**Activity:** Could you please return each line of the data that has the word "with"?

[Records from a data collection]
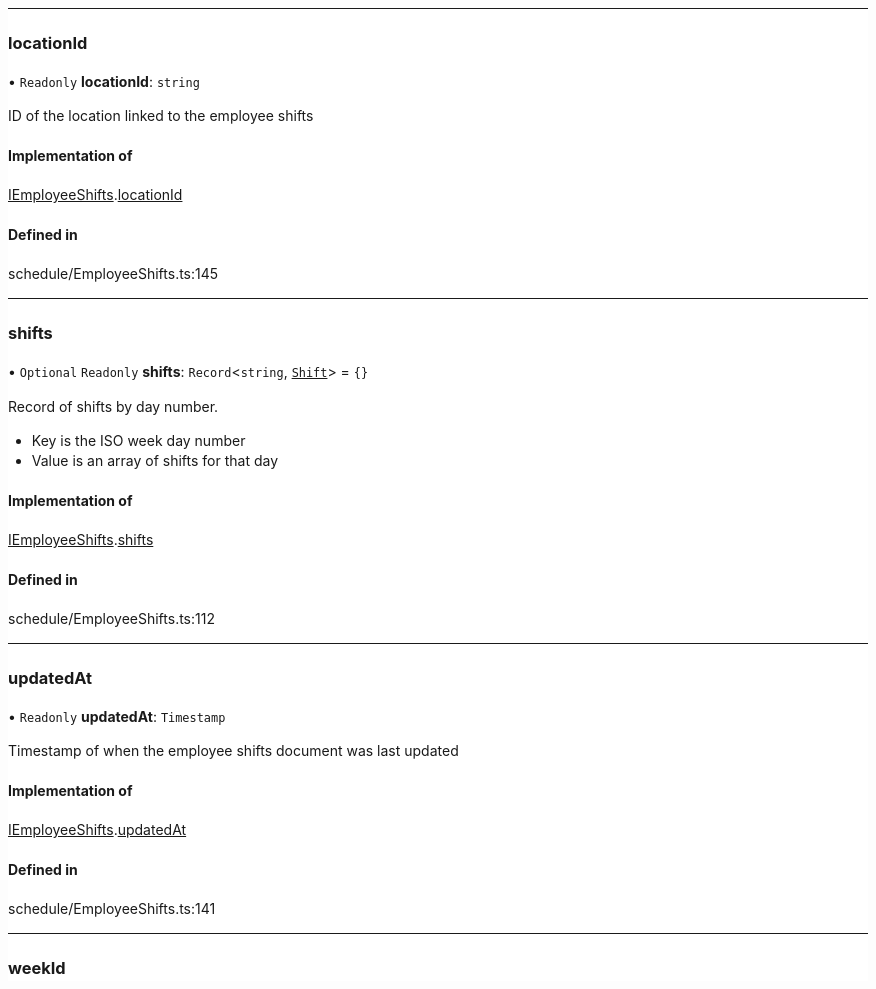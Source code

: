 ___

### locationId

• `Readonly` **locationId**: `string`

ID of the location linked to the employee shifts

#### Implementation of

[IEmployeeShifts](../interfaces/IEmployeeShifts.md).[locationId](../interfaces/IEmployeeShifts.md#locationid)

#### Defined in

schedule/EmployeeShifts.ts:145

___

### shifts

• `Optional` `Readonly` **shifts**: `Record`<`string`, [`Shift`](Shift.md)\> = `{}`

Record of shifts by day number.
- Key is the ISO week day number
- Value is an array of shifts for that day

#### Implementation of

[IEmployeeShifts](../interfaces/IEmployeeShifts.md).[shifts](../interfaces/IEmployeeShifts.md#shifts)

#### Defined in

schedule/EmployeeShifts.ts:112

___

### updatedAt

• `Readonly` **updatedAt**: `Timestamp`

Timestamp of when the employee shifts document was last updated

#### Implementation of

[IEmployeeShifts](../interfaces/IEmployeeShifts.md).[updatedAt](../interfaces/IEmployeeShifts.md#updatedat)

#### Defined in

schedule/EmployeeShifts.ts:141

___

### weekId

...

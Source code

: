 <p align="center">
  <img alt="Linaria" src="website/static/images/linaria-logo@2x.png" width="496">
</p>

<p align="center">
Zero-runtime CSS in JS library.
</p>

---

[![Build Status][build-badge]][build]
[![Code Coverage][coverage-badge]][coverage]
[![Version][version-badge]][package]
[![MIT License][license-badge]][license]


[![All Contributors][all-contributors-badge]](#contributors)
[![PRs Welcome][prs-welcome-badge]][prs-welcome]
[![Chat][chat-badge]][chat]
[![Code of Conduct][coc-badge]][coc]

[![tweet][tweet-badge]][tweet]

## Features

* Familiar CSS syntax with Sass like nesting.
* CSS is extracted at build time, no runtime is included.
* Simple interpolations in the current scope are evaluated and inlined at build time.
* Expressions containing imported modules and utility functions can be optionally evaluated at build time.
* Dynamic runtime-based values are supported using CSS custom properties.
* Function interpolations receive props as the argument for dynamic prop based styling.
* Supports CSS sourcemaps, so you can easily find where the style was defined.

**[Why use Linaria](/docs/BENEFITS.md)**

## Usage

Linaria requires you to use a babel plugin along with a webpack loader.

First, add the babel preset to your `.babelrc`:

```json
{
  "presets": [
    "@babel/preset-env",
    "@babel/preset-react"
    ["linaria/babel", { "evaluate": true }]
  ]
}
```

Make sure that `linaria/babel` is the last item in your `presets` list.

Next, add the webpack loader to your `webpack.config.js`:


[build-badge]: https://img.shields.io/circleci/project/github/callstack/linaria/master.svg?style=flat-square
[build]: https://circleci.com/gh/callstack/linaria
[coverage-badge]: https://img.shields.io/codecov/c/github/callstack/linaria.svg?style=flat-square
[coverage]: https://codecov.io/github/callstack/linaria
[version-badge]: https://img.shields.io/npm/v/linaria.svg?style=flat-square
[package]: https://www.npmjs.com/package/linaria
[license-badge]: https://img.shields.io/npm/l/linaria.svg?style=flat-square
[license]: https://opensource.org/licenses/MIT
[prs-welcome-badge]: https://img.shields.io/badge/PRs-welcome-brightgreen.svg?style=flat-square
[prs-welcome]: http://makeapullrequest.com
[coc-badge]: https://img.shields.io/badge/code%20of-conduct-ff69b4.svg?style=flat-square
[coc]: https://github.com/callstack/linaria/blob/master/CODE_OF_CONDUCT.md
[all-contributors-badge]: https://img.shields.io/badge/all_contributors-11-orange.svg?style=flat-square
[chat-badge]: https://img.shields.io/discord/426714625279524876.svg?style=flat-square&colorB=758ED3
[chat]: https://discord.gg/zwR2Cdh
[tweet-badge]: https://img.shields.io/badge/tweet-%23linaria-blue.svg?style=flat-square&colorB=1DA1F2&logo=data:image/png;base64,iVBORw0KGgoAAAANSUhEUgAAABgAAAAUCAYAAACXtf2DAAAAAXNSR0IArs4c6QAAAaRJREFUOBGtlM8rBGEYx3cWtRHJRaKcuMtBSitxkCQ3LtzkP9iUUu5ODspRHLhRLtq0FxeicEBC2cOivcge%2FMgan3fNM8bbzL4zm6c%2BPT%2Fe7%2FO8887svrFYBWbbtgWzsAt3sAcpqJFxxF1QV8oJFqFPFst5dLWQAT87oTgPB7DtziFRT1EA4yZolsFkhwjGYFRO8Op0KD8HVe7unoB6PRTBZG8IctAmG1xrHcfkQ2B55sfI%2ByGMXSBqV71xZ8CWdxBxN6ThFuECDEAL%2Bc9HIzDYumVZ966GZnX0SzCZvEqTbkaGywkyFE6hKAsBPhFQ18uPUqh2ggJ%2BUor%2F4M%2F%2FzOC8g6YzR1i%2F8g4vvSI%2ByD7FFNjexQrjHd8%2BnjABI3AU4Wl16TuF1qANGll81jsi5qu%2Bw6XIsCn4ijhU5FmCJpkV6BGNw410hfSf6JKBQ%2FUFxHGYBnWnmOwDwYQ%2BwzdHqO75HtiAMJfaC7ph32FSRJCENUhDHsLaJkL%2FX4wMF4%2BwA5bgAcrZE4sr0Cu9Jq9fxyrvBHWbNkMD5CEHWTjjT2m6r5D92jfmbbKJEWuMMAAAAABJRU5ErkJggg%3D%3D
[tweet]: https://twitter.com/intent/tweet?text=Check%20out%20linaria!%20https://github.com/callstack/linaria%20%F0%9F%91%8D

**Response to this exercise:**
* Familiar CSS syntax with Sass like nesting.
Linaria requires you to use a babel plugin along with a webpack loader.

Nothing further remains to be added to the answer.